[Saved entries]
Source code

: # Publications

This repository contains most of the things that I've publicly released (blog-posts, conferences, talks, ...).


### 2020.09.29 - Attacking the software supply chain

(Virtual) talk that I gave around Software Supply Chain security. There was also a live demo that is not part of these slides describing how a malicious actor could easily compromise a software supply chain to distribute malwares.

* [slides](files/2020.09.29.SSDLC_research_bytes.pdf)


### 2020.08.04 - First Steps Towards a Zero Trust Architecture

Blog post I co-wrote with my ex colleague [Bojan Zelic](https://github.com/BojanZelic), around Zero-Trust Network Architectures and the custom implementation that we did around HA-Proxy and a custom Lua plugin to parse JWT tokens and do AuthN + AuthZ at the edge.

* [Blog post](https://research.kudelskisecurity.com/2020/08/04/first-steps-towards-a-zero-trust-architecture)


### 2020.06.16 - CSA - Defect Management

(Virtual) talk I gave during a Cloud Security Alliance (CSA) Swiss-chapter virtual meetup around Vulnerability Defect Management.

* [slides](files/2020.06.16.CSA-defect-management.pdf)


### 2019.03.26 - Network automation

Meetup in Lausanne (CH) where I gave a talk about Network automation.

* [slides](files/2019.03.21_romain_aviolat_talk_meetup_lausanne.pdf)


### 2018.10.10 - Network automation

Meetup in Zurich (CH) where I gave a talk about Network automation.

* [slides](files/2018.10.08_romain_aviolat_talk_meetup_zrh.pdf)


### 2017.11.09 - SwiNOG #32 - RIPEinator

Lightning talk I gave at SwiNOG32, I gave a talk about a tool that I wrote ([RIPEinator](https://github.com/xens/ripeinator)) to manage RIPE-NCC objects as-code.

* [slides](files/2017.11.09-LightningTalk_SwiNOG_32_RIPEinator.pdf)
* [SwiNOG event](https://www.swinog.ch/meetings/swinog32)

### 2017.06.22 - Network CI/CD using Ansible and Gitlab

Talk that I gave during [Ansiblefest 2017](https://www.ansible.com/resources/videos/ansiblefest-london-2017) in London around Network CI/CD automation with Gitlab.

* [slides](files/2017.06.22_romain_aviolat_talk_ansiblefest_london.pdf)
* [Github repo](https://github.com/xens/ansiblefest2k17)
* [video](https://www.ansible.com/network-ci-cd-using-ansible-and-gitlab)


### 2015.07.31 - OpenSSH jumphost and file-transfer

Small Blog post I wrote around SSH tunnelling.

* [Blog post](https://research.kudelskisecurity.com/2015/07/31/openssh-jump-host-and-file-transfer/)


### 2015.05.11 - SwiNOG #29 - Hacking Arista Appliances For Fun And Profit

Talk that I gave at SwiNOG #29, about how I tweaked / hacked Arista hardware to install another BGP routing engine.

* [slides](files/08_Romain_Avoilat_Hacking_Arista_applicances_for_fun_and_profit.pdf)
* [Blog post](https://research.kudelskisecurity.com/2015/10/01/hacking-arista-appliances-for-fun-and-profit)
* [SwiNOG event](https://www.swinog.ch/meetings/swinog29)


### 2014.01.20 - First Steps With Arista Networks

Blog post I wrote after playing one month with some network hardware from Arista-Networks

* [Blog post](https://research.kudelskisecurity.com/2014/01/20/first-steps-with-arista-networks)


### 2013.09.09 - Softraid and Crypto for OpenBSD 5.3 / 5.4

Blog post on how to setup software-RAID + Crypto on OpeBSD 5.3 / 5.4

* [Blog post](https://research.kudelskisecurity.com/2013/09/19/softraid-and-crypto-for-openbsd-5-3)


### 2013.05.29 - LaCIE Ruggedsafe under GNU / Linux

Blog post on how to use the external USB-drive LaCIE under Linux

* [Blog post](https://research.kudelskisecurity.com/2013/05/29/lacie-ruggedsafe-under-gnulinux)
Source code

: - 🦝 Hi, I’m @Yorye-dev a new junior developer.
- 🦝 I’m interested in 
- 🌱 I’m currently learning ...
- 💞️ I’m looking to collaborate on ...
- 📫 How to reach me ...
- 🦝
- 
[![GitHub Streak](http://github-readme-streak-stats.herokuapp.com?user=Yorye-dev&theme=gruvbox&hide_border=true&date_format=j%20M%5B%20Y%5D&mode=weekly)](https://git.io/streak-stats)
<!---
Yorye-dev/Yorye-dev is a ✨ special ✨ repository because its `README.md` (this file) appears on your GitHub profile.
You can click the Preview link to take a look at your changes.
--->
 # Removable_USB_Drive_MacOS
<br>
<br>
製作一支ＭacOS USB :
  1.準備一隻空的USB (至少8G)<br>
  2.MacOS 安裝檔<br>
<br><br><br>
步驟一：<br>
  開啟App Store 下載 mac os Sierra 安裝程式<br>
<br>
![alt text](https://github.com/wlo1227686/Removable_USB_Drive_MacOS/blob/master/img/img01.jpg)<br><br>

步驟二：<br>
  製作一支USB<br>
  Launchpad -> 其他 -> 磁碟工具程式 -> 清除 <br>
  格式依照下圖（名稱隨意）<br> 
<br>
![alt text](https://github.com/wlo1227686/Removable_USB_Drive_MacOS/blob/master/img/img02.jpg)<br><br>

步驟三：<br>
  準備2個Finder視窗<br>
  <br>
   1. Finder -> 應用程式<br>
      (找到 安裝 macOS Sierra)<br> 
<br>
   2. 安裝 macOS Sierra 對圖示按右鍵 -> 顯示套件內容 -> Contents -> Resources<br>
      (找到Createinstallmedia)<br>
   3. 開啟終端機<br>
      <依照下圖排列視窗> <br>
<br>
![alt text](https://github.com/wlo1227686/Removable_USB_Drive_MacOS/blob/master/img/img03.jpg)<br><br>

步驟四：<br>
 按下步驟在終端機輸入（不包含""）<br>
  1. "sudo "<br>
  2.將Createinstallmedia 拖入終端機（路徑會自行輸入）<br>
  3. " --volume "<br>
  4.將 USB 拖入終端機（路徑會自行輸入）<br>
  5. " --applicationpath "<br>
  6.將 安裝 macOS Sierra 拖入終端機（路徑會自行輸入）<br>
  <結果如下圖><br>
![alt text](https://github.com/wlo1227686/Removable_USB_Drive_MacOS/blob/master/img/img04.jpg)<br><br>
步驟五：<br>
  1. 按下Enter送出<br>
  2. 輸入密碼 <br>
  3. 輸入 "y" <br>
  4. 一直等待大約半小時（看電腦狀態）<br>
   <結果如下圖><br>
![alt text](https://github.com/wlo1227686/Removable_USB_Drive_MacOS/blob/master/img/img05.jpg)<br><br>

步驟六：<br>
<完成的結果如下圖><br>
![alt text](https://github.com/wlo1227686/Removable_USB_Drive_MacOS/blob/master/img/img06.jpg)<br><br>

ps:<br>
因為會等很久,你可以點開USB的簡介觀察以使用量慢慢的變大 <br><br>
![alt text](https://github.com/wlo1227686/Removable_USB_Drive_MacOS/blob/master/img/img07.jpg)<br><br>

- _Work item_
Could you write out exactly the lines above, starting at the first one and ending with the line that has "### 2020.09.29 - Attacking"?

- _Solution_
Source code

: # Publications

This repository contains most of the things that I've publicly released (blog-posts, conferences, talks, ...).


### 2020.09.29 - Attacking the software supply chain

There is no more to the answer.